*** Entries shown ***
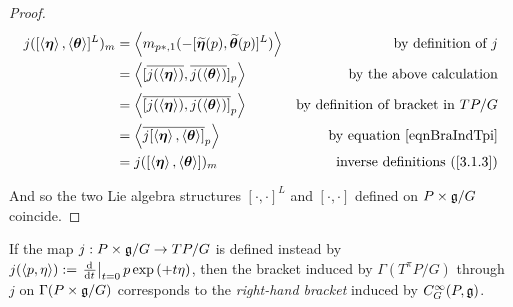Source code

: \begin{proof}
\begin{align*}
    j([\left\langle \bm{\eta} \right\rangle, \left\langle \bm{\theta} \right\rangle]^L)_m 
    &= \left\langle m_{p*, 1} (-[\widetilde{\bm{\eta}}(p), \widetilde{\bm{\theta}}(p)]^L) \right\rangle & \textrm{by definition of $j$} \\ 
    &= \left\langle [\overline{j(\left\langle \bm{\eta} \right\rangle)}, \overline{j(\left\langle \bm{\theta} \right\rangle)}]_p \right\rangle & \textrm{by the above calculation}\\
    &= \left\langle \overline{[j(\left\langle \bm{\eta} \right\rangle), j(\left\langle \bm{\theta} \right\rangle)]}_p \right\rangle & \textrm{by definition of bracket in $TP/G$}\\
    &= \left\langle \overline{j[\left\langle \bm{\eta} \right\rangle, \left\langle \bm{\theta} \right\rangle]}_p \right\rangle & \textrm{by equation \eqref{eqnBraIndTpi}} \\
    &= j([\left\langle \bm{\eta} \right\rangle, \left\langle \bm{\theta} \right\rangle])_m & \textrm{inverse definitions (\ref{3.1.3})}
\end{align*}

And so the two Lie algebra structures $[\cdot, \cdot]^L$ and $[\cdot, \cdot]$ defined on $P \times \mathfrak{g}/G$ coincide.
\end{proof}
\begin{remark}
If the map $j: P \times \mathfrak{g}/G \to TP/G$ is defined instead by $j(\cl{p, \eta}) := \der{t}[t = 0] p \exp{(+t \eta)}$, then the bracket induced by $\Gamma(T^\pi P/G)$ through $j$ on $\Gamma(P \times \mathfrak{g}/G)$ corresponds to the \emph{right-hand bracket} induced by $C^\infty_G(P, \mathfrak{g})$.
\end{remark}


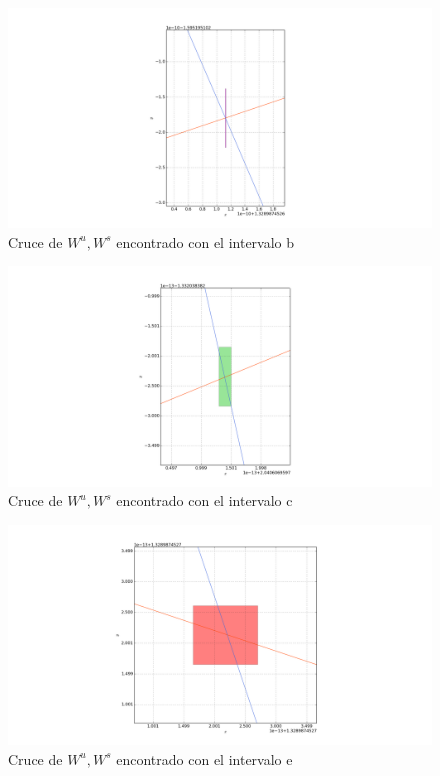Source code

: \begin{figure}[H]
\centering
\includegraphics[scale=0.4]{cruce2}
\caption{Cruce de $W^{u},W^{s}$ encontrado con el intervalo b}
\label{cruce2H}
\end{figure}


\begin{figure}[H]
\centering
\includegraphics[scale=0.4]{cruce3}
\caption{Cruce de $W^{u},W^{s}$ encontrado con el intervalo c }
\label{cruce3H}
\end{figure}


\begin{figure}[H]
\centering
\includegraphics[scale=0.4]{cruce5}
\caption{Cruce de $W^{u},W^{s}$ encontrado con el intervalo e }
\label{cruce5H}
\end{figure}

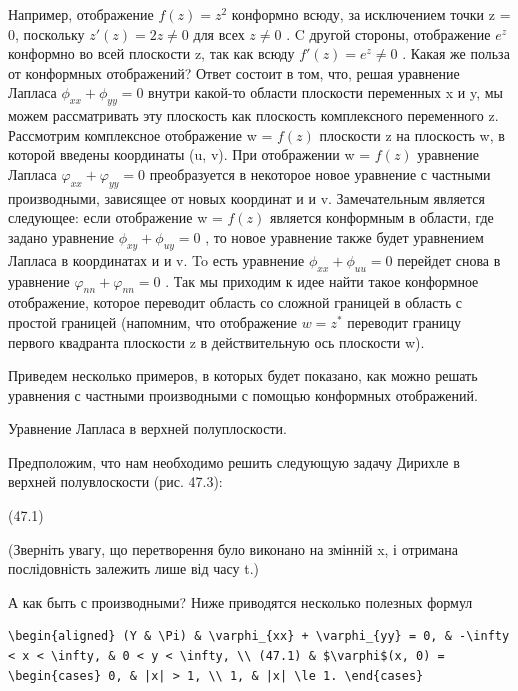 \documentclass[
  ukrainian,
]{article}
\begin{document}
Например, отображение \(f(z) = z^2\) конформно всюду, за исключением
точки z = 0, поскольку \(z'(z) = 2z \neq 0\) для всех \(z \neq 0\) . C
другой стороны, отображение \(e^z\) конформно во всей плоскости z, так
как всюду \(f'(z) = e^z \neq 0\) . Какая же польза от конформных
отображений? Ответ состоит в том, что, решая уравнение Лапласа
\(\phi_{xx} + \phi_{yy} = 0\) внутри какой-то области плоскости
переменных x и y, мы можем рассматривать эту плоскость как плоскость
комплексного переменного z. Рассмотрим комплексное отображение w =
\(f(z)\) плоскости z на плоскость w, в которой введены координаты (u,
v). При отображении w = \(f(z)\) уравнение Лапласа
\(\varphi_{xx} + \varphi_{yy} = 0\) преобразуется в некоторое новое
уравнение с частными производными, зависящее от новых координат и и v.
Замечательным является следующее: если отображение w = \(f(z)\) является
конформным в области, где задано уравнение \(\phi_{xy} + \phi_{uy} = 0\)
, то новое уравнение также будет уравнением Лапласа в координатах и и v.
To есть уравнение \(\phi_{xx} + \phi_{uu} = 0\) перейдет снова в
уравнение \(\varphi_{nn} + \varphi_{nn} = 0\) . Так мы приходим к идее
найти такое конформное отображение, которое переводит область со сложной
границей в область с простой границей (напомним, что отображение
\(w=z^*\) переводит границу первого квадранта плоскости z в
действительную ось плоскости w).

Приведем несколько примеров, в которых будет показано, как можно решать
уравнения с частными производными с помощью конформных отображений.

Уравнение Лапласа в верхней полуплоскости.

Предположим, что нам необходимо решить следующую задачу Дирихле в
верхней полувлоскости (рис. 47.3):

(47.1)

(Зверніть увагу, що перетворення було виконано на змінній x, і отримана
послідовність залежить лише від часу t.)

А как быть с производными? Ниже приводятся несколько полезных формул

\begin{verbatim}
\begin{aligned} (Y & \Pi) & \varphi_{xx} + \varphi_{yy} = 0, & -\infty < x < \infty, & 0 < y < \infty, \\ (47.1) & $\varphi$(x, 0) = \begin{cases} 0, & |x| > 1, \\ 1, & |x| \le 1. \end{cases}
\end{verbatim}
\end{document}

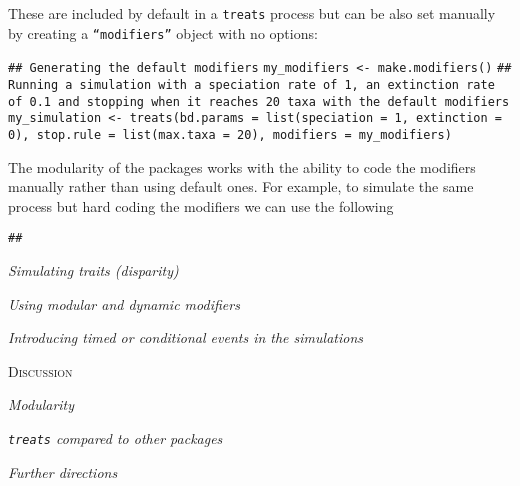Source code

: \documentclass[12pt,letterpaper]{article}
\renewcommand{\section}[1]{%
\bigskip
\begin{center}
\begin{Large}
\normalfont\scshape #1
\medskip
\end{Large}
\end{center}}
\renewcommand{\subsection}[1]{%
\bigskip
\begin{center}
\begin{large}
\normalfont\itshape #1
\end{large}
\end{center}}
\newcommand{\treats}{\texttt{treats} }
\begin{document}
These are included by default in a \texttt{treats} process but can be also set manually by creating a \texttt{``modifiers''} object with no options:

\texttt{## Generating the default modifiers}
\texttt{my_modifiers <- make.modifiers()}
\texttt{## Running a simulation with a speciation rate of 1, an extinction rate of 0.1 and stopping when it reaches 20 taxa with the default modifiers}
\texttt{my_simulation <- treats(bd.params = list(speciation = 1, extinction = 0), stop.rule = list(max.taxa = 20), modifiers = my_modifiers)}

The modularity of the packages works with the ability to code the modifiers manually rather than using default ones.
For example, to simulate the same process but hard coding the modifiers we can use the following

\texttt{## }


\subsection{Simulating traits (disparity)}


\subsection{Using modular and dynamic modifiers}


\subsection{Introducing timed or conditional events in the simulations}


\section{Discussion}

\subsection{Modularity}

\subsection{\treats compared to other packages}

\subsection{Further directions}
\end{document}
*** End of Entries shown ***
**Your goal**.
Would you return all of the entries unchanged while omitting the images?

**Your solution**.
Source code

: \begin{proof}
\begin{align*}
    j([\left\langle \bm{\eta} \right\rangle, \left\langle \bm{\theta} \right\rangle]^L)_m 
    &= \left\langle m_{p*, 1} (-[\widetilde{\bm{\eta}}(p), \widetilde{\bm{\theta}}(p)]^L) \right\rangle & \textrm{by definition of $j$} \\ 
    &= \left\langle [\overline{j(\left\langle \bm{\eta} \right\rangle)}, \overline{j(\left\langle \bm{\theta} \right\rangle)}]_p \right\rangle & \textrm{by the above calculation}\\
    &= \left\langle \overline{[j(\left\langle \bm{\eta} \right\rangle), j(\left\langle \bm{\theta} \right\rangle)]}_p \right\rangle & \textrm{by definition of bracket in $TP/G$}\\
    &= \left\langle \overline{j[\left\langle \bm{\eta} \right\rangle, \left\langle \bm{\theta} \right\rangle]}_p \right\rangle & \textrm{by equation \eqref{eqnBraIndTpi}} \\
    &= j([\left\langle \bm{\eta} \right\rangle, \left\langle \bm{\theta} \right\rangle])_m & \textrm{inverse definitions (\ref{3.1.3})}
\end{align*}

And so the two Lie algebra structures $[\cdot, \cdot]^L$ and $[\cdot, \cdot]$ defined on $P \times \mathfrak{g}/G$ coincide.
\end{proof}
\begin{remark}
If the map $j: P \times \mathfrak{g}/G \to TP/G$ is defined instead by $j(\cl{p, \eta}) := \der{t}[t = 0] p \exp{(+t \eta)}$, then the bracket induced by $\Gamma(T^\pi P/G)$ through $j$ on $\Gamma(P \times \mathfrak{g}/G)$ corresponds to the \emph{right-hand bracket} induced by $C^\infty_G(P, \mathfrak{g})$.
\end{remark}


Source code

: \begin{figure}[H]
\centering
\includegraphics[scale=0.4]{cruce2}
\caption{Cruce de $W^{u},W^{s}$ encontrado con el intervalo b}
\label{cruce2H}
\end{figure}


\begin{figure}[H]
\centering
\includegraphics[scale=0.4]{cruce3}
\caption{Cruce de $W^{u},W^{s}$ encontrado con el intervalo c }
\label{cruce3H}
\end{figure}


\begin{figure}[H]
\centering
\includegraphics[scale=0.4]{cruce5}
\caption{Cruce de $W^{u},W^{s}$ encontrado con el intervalo e }
\label{cruce5H}
\end{figure}

 \documentclass[
  ukrainian,
]{article}
\begin{document}
Например, отображение \(f(z) = z^2\) конформно всюду, за исключением
точки z = 0, поскольку \(z'(z) = 2z \neq 0\) для всех \(z \neq 0\) . C
другой стороны, отображение \(e^z\) конформно во всей плоскости z, так
как всюду \(f'(z) = e^z \neq 0\) . Какая же польза от конформных
отображений? Ответ состоит в том, что, решая уравнение Лапласа
\(\phi_{xx} + \phi_{yy} = 0\) внутри какой-то области плоскости
переменных x и y, мы можем рассматривать эту плоскость как плоскость
комплексного переменного z. Рассмотрим комплексное отображение w =
\(f(z)\) плоскости z на плоскость w, в которой введены координаты (u,
v). При отображении w = \(f(z)\) уравнение Лапласа
\(\varphi_{xx} + \varphi_{yy} = 0\) преобразуется в некоторое новое
уравнение с частными производными, зависящее от новых координат и и v.
Замечательным является следующее: если отображение w = \(f(z)\) является
конформным в области, где задано уравнение \(\phi_{xy} + \phi_{uy} = 0\)
, то новое уравнение также будет уравнением Лапласа в координатах и и v.
To есть уравнение \(\phi_{xx} + \phi_{uu} = 0\) перейдет снова в
уравнение \(\varphi_{nn} + \varphi_{nn} = 0\) . Так мы приходим к идее
найти такое конформное отображение, которое переводит область со сложной
границей в область с простой границей (напомним, что отображение
\(w=z^*\) переводит границу первого квадранта плоскости z в
действительную ось плоскости w).

Приведем несколько примеров, в которых будет показано, как можно решать
уравнения с частными производными с помощью конформных отображений.

Уравнение Лапласа в верхней полуплоскости.

Предположим, что нам необходимо решить следующую задачу Дирихле в
верхней полувлоскости (рис. 47.3):

(47.1)

(Зверніть увагу, що перетворення було виконано на змінній x, і отримана
послідовність залежить лише від часу t.)

А как быть с производными? Ниже приводятся несколько полезных формул

\begin{verbatim}
\begin{aligned} (Y & \Pi) & \varphi_{xx} + \varphi_{yy} = 0, & -\infty < x < \infty, & 0 < y < \infty, \\ (47.1) & $\varphi$(x, 0) = \begin{cases} 0, & |x| > 1, \\ 1, & |x| \le 1. \end{cases}
\end{verbatim}
\end{document}

Source code

: \documentclass[12pt,letterpaper]{article}
\renewcommand{\section}[1]{%
\bigskip
\begin{center}
\begin{Large}
\normalfont\scshape #1
\medskip
\end{Large}
\end{center}}
\renewcommand{\subsection}[1]{%
\bigskip
\begin{center}
\begin{large}
\normalfont\itshape #1
\end{large}
\end{center}}
\newcommand{\treats}{\texttt{treats} }
\begin{document}
These are included by default in a \texttt{treats} process but can be also set manually by creating a \texttt{``modifiers''} object with no options:

\texttt{## Generating the default modifiers}
\texttt{my_modifiers <- make.modifiers()}
\texttt{## Running a simulation with a speciation rate of 1, an extinction rate of 0.1 and stopping when it reaches 20 taxa with the default modifiers}
\texttt{my_simulation <- treats(bd.params = list(speciation = 1, extinction = 0), stop.rule = list(max.taxa = 20), modifiers = my_modifiers)}

The modularity of the packages works with the ability to code the modifiers manually rather than using default ones.
For example, to simulate the same process but hard coding the modifiers we can use the following

\texttt{## }


\subsection{Simulating traits (disparity)}


\subsection{Using modular and dynamic modifiers}


\subsection{Introducing timed or conditional events in the simulations}


\section{Discussion}

\subsection{Modularity}

\subsection{\treats compared to other packages}

\subsection{Further directions}
\end{document}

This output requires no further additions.